PROBLEM TO SOLVE: The word to look for is "highlight". Report every line of the entries below that has it.

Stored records
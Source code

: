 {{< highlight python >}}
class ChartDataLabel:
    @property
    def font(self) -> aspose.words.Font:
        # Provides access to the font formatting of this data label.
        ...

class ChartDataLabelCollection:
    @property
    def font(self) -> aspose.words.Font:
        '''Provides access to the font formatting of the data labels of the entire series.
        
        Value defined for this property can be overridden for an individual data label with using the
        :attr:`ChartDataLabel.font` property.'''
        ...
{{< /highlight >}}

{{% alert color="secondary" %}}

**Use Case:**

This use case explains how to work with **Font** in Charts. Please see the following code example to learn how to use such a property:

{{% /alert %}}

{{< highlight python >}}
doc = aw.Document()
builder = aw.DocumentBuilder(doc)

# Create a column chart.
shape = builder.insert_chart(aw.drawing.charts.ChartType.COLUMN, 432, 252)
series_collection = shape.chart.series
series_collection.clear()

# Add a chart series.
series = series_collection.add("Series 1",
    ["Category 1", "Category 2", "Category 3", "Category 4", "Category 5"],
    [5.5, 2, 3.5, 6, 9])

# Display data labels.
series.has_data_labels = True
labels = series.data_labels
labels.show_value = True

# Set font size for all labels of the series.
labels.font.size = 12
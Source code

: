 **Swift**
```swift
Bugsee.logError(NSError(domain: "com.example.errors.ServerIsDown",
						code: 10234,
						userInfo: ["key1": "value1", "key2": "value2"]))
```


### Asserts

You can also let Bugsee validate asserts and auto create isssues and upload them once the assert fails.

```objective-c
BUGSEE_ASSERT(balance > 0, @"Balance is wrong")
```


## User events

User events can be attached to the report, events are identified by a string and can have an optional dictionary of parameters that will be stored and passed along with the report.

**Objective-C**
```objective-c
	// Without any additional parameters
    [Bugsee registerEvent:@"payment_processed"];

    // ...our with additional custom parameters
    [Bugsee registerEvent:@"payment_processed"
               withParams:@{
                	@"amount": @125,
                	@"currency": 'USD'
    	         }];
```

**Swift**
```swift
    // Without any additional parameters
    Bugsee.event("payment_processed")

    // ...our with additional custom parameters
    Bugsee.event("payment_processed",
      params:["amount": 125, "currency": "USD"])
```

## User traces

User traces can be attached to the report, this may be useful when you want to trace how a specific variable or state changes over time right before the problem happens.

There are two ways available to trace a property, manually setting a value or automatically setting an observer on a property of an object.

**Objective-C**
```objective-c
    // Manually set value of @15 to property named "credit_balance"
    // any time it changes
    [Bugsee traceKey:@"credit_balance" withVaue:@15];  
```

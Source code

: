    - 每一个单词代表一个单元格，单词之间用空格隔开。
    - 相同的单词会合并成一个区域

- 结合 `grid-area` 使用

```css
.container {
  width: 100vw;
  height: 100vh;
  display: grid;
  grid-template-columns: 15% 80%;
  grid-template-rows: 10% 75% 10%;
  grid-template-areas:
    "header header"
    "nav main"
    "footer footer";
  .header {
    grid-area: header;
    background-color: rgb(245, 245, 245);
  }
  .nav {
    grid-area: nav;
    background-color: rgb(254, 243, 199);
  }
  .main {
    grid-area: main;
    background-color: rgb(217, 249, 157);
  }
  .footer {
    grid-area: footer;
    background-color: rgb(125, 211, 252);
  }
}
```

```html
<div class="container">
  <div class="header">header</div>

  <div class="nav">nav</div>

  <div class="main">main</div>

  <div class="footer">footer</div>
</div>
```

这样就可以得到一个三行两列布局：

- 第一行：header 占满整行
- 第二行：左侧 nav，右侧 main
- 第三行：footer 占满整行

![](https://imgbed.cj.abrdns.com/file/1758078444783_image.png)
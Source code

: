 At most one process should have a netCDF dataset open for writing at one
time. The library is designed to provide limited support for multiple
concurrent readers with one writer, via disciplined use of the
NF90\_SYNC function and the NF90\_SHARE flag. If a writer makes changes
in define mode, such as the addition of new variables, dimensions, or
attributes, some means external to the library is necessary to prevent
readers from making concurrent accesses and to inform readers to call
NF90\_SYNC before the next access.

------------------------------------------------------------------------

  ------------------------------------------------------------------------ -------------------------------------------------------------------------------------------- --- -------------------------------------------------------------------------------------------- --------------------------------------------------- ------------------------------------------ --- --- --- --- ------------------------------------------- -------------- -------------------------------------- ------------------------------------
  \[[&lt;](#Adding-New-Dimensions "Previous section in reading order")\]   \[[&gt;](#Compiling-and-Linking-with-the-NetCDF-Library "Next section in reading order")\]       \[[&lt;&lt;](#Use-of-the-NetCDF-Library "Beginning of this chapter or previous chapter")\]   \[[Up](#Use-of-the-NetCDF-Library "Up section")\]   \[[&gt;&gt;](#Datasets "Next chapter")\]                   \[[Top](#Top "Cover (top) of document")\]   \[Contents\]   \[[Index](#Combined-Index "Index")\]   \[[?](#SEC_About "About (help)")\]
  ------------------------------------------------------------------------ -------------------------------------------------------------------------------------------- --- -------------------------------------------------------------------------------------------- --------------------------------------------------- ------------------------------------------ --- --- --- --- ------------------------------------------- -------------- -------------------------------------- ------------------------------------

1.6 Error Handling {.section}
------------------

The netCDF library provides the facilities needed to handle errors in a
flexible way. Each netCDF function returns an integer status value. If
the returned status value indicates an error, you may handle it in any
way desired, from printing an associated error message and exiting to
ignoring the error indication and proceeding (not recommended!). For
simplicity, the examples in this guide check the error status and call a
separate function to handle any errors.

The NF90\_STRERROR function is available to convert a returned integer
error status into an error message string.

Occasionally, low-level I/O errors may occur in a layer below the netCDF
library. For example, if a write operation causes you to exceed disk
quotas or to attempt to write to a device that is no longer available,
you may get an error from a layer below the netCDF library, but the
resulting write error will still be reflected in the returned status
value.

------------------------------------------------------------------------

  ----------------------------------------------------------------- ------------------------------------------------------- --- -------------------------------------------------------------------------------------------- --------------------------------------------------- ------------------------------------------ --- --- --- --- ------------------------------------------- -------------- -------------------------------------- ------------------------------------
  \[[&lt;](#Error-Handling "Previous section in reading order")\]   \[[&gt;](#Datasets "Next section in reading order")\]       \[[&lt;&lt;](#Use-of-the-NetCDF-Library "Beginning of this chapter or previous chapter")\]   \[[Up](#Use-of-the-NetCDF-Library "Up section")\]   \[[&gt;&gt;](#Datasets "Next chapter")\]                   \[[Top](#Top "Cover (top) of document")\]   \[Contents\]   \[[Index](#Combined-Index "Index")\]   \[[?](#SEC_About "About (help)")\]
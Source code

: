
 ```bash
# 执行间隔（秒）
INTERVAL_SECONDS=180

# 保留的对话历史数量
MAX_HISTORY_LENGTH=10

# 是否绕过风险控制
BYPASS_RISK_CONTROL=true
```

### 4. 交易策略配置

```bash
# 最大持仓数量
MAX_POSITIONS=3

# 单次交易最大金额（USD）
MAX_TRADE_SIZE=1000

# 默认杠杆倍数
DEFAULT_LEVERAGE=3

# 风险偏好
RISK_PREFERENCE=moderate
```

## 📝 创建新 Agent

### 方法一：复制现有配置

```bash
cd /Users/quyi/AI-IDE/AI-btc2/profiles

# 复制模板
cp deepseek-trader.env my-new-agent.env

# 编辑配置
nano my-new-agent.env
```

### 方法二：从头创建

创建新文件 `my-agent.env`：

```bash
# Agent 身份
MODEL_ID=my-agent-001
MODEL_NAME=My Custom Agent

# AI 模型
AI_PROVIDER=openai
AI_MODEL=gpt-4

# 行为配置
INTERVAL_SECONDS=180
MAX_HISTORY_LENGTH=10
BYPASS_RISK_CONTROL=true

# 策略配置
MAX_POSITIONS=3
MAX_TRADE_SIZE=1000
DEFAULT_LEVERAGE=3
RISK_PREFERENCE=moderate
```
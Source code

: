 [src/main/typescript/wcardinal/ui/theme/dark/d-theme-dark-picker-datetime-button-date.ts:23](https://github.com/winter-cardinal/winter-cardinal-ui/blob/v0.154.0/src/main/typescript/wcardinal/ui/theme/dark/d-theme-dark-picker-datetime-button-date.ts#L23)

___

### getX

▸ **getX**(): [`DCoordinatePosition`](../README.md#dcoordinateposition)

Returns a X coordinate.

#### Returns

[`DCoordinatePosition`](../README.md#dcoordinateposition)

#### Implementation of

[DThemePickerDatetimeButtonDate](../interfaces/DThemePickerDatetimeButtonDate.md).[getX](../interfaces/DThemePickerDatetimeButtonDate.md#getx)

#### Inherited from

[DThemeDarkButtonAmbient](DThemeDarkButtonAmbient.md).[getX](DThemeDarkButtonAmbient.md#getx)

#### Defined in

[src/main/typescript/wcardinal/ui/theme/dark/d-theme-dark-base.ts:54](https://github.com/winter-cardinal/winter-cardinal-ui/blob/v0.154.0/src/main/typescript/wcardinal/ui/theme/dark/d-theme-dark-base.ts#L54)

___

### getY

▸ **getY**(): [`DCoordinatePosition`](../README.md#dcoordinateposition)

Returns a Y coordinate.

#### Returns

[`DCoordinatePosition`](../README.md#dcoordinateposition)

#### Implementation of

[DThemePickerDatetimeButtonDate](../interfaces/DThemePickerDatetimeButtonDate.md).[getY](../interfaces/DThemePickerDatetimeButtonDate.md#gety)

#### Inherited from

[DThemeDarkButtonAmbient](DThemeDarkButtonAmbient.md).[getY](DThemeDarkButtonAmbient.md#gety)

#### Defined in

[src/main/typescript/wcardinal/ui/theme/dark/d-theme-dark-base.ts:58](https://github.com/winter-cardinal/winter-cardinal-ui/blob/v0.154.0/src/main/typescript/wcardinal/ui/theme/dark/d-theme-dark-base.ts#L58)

ANSWER TO THE PROBLEM:
: {{< highlight python >}}
{{< /highlight >}}
{{< highlight python >}}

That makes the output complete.